After the barbaric tradition of killing the Kings mother was successfully abolished by Esigie, his mother was restored back to the Palace and there he crowned her the Eguae-Iyoba (Palace of the Queen Mother) making her the first Iyoba.

The King’s mother was saved but at the cost of the King promising never to have direct contact with his mother again for life. That is why the Queen Mother in Benin cultures cannot come into direct contact with her son once he becomes king. Iyoba Idia was allowed to rule at Uselu as a ruler- the hidden Oba of Benin.

As time went on, Esigie became a very powerful Oba with his mother right by his side, protecting and advising her son on what steps and measures to take to develop and improve the great Benin Kingdom. As a patron of arts, Iyoba Idia was responsible for many innovations that still hold strong in Benin’s cultural history till date.

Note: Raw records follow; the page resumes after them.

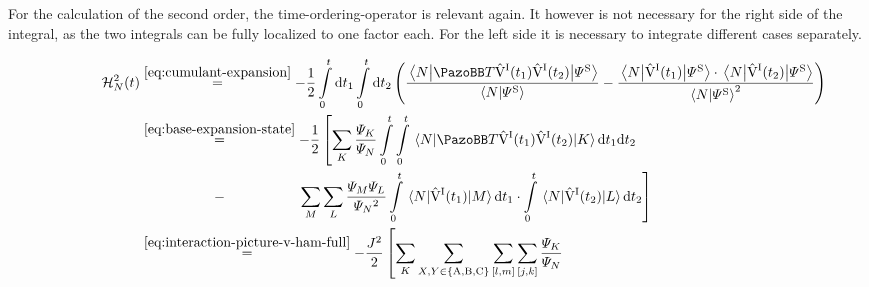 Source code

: For the calculation of the second order, the time-ordering-operator is relevant again. 
It however is not necessary for the right side of the integral, as the two integrals can be fully localized to one factor each.
For the left side it is necessary to integrate different cases separately.

\vspace{-0.2cm} %

\begin{equation}
    \label{eq:hn-integrated-second-order}
    \begin{split}
        \HNOftOrder{2} &\stackrel{\ref{eq:cumulant-expansion}}{=} - \frac{1}{2} \int\limits_0^t\mathrm{d}t_1 \int\limits_0^t\mathrm{d}t_2
        \left(
        \frac{\bracketHelper{N}{\timeOrderingOperator
        \VhamiltonianOf[\interactionPicture]{t_1}\VhamiltonianOf[\interactionPicture]{t_2}
        }{\picturePsi[\schroedingerPicture]{}}}{\braketHelper{N}{\picturePsi[\schroedingerPicture]{}}} -  \frac{\bracketHelper{N}{\VhamiltonianOf[\interactionPicture]{t_1}}{\picturePsi[\schroedingerPicture]{}} \cdot \bracketHelper{N}{\VhamiltonianOf[\interactionPicture]{t_2}}{\picturePsi[\schroedingerPicture]{}}}{\braketHelper{N}{\picturePsi[\schroedingerPicture]{}}^2}
        \right)
        \hspace{-1.3cm} %
        \\
        &\stackrel{\ref{eq:base-expansion-state}}{=}
        - \frac{1}{2} 
        \left[
        \lsum[K] \frac{\psiN[K]}{\psiN} \int\limits_0^t \int\limits_0^t        \bracketHelper{N}{\timeOrderingOperator
        \VhamiltonianOf[\interactionPicture]{t_1}\VhamiltonianOf[\interactionPicture]{t_2}
        }{K}            \mathrm{d}t_1\mathrm{d}t_2 \right. \\
        &\stackrel{\phantom{\ref{eq:base-expansion-state}}}{-} 
        \left.
        \lsum[M]\lsum[L]
        \frac{\psiN[M]\psiN[L]}{\psiN{}^2}
        \int\limits_0^t \bracketHelper{N}{\VhamiltonianOf[\interactionPicture]{t_1}}{M}  \mathrm{d}t_1
        \cdot
        \int\limits_0^t \bracketHelper{N}{\VhamiltonianOf[\interactionPicture]{t_2}}{L}  \mathrm{d}t_2 \right]\\
        &\stackrel{\ref{eq:interaction-picture-v-ham-full}}{=}
        - \frac{J^2}{2} 
        \left[
        \lsum[K]\lsum[X,Y \in \left\{\text{A}, \text{B}, \text{C}\right\}] \fullneighborsum{l}{m}\fullneighborsum{j}{k}
        \frac{\psiN[K]}{\psiN} \right. \\&\quad

\end{split}
\end{equation}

The famous Idah battle of 1515 couldn’t have been won if not that Iyoba Idia dressed as a man marched alongside her son and won the war for him. Not forgetting countless assassination attempts she thwarted to save her son.

In 1550, Iyoba Idia died and left Esigie devastated but not without the support of Elaba, Esigie favourite’s wife whom she had specially groomed to fill her space. Esigie would later commission the royal carvers at the palace to carve a figure in the honour of the woman who was not just a mother but a war general, a priestess, his advisor and a patron of arts and culture. The figure that was carved would later be used as the official emblem of the FESTAC 1977 Festival in Nigeria. Her name and role in history would never be forgotten.